We encourage future research to build on these initial findings by focusing on measurement development to ensure scale items are comprehensive and that additional items are considered so that each factor has a sufficient number of items. Future research may also benefit from examining readiness for resilience training as a predictor of training outcomes. For example, if readiness for resilience training is assessed prior to training, to what degree do individual expectations predict training efficacy? Relatedly, subsequent studies could also assess attitudes held by individuals who have not yet had exposure to resilience training or who received resilience training prior to experiencing a significant stressor such as a combat deployment. It would also be useful to adopt a mixed methods approach to better understand the experience of the different classes.

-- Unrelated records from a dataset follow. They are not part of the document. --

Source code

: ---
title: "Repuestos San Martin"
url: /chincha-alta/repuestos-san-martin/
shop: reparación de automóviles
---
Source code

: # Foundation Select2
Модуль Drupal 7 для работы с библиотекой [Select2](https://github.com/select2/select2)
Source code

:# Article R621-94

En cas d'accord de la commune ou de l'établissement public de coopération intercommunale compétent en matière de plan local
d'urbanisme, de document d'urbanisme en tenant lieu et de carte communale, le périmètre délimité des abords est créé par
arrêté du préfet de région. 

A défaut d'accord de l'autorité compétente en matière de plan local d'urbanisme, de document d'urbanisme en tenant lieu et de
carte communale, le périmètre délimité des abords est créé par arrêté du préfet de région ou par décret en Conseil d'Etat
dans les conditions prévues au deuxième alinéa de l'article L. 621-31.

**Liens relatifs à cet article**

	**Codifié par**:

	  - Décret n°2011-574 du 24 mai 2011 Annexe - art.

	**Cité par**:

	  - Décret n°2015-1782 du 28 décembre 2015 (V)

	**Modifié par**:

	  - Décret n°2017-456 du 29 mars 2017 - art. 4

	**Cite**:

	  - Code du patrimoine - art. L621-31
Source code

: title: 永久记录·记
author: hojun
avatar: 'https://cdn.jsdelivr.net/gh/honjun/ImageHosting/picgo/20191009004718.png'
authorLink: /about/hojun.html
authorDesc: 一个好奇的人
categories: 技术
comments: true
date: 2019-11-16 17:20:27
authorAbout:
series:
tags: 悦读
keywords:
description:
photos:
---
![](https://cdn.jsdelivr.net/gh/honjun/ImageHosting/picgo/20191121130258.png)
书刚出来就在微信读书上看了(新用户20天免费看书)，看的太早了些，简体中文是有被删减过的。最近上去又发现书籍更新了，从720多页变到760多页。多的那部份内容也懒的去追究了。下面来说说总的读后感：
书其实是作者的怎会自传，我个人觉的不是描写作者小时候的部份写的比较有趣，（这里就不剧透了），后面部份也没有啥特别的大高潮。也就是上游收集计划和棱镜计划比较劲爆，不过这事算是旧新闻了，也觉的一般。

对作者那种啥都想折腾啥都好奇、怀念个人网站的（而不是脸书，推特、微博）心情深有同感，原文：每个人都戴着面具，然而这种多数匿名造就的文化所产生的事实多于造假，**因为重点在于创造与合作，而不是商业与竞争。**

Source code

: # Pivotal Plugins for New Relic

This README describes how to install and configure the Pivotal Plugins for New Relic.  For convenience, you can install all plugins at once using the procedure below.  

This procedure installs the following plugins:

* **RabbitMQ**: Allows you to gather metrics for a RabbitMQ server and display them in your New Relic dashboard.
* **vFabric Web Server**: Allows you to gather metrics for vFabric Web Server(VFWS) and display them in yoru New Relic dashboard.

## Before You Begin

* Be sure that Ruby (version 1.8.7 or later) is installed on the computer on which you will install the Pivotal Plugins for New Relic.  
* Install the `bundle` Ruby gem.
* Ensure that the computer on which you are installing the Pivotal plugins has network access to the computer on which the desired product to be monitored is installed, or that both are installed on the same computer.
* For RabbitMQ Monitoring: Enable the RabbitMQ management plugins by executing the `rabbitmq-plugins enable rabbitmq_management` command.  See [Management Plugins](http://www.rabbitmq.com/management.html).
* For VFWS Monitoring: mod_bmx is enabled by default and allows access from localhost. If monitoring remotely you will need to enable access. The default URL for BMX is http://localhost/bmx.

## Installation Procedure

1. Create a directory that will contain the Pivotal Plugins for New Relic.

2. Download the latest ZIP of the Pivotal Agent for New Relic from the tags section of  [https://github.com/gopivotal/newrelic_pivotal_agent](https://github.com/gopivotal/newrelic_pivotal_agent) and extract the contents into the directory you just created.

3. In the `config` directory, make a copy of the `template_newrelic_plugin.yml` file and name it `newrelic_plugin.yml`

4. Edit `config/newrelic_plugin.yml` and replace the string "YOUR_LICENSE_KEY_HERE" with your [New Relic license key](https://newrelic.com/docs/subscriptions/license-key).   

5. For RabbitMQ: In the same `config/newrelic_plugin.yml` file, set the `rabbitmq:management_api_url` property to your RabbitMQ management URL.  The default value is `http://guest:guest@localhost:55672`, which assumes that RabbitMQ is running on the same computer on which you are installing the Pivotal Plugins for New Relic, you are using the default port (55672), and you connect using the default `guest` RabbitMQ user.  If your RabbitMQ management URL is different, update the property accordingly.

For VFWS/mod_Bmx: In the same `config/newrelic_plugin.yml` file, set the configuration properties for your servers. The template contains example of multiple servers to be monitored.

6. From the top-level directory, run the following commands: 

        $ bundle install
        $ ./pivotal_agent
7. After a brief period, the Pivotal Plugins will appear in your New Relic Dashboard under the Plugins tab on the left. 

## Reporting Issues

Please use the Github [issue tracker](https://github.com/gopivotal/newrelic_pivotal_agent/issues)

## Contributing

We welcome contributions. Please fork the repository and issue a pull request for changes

Moreover, future research should determine whether the readiness-for-change framework would also be usefully applied to the general training readiness context, beyond mandatory training requirements and in other occupational settings where resilience may be less of a high-stakes proposition. Future research should also examine if training elements are successful in moving individuals from one readiness category to another. In addition, follow-on work would benefit from expanding beyond mental health symptoms and difficulties in functioning, and instead examine positive outcomes such as thriving and life satisfaction.

The findings in this study have implications for research and practice. In terms of research, including measures of readiness for resilience training may be useful in understanding the impact of training. We also believe that the latent profiles derived from the stages of change model can, and should, be adopted by training developers as a means for improving the effectiveness of training being implemented across an organization like the military. By being deliberate in understanding the role of individual differences in training readiness, resilience efforts can be improved across organizations, optimizing the resources expended to support these programs.